How can taking a five-minute action help? It creates a tiny bit of positive momentum that helps you get unstuck. You’re probably thinking, “But clutter-busting my house will take weeks, maybe even months.” Or maybe, “That’s ridiculous. I can’t prepare to climb Mt. Rainier in five minutes.” And trust me, I’ve said it myself: “There’s no way I can even think about writing a book in five minutes.”
I hear you.
BUT… what five-minute action COULD you take that will get you one step closer to your goal?
Let’s use this article as an example. It was once on my “shortlist”, but it was not my “one thing.” Until the day it became the ONE THING I had to do. Yet, I still couldn’t get started.
Finally, I reminded myself to pick a five-minute task. It could be anything. I chose to look for some photographs to go with my blog post.
Before I knew it, I had chosen pictures that represented different aspects of taking a five-minute action. Then, I came up with several headings. I wrote my first paragraph. And an ending. Before long, I had written half the blog. All it took was committing to taking one five-minute action.
How Five-Minute Actions Work in Fitness
I have used a variation on this idea with personal training clients, too. If you’re having trouble committing to doing an entire strength workout or going for an hour-long walk, commit to taking one five-minute action.
Set out your workout clothes. Fill your water bottle with ice. Call a friend to meet you at the trailhead. Walk to the mailbox. Show up at the gym and start warming up. By setting your intention and just starting, you overcome inertia and create positive momentum.
You can even promise yourself, “If I’m not feeling it after five minutes, I can stop.” Nine times out of ten, by the end of five minutes, you’ll keep going since you’ve already started. Similarly, with the example of working on my blog post, after five minutes I didn’t want to stop.
Try it, it really works.
Will Five-Minute Actions Work with Anything?
I challenge you to find something that does NOT have any five-minute actions associated with it.

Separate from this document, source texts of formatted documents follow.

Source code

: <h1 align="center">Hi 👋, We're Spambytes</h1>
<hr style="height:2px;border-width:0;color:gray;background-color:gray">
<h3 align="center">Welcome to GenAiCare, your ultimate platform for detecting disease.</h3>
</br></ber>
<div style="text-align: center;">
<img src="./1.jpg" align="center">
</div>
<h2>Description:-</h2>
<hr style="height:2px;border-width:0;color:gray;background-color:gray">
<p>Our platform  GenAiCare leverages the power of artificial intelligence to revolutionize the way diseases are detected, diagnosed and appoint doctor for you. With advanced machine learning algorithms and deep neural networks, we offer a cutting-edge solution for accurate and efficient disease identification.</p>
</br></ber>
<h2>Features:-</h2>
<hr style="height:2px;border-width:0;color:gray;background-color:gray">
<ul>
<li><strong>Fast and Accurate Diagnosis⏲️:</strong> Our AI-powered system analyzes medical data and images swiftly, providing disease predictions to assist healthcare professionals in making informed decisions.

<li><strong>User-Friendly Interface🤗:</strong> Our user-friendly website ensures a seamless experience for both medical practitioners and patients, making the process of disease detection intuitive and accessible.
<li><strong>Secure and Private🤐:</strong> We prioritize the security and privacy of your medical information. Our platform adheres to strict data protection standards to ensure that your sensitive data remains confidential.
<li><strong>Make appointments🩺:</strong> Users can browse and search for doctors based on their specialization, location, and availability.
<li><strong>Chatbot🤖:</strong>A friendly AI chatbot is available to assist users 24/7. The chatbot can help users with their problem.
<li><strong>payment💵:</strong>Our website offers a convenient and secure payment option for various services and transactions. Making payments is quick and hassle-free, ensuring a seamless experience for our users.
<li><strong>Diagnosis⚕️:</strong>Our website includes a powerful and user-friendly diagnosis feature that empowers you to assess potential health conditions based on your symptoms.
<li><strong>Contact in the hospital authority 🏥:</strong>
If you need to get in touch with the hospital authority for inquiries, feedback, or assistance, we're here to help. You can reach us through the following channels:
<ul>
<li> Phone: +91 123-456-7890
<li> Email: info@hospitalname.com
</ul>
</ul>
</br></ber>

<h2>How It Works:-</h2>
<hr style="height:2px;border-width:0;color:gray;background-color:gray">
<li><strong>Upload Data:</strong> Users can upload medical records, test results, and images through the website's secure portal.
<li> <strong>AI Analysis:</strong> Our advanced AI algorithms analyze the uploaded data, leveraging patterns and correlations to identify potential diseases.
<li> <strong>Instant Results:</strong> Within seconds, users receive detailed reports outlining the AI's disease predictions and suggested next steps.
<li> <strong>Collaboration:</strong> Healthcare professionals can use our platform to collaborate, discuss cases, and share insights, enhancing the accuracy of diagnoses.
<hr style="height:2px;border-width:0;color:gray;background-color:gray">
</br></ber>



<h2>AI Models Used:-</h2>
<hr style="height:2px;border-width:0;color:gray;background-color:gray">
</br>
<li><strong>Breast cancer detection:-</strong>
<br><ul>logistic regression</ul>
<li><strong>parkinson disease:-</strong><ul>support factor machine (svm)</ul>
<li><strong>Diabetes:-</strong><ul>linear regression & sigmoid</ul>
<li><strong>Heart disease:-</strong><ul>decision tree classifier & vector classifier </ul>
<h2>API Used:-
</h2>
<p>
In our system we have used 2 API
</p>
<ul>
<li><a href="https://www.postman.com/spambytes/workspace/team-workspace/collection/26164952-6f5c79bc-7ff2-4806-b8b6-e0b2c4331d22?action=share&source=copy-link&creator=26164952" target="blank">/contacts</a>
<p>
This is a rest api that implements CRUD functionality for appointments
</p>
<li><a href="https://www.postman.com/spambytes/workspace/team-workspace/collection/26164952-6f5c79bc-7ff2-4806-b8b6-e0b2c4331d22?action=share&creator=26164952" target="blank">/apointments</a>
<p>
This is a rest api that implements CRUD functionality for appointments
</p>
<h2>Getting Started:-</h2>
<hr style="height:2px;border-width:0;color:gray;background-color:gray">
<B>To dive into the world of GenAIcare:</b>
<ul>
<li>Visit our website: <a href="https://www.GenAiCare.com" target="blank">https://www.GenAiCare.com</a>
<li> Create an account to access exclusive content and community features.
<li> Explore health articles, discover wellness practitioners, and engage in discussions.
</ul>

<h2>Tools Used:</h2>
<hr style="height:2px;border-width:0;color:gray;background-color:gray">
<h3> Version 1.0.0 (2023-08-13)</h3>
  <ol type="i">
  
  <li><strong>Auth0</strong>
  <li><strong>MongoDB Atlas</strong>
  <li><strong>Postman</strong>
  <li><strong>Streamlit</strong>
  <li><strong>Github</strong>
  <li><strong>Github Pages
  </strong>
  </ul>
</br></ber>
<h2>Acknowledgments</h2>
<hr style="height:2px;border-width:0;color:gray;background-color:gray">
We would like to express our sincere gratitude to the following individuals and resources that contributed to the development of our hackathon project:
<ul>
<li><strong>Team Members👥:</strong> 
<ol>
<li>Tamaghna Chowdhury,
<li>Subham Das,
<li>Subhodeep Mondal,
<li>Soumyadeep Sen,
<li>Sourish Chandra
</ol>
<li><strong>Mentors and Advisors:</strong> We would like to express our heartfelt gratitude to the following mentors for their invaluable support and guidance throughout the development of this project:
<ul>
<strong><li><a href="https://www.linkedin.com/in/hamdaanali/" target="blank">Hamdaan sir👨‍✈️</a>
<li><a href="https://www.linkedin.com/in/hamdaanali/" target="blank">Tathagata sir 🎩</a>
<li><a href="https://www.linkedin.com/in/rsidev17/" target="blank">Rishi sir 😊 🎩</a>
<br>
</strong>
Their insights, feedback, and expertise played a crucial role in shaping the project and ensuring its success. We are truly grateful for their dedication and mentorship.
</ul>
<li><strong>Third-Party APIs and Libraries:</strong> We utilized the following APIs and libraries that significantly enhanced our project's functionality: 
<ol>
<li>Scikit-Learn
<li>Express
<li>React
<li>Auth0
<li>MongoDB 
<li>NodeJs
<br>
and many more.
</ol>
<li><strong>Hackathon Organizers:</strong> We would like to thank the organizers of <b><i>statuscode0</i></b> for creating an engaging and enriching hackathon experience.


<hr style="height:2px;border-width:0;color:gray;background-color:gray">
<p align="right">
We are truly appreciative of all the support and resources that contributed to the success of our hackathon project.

Can you take five minutes to schedule an hour of quality time with your spouse or child? What about emailing a workout buddy who will help you stick to your goals? Could you commit one five-minute block of time, every single day, to work on your manuscript? Would it help to have a guide service send you information about a climb that you could post on your fridge or at your desk for motivation?
Anyone can find five minutes. The key is to do so consistently. Move forward, even if it’s just a small five-minute action every day. They accumulate, and sometimes they grow into larger blocks of time. Before you know it, you’ll have made a sizable dent. Remember, you’re not looking for perfect, you’re simply trying to move forward.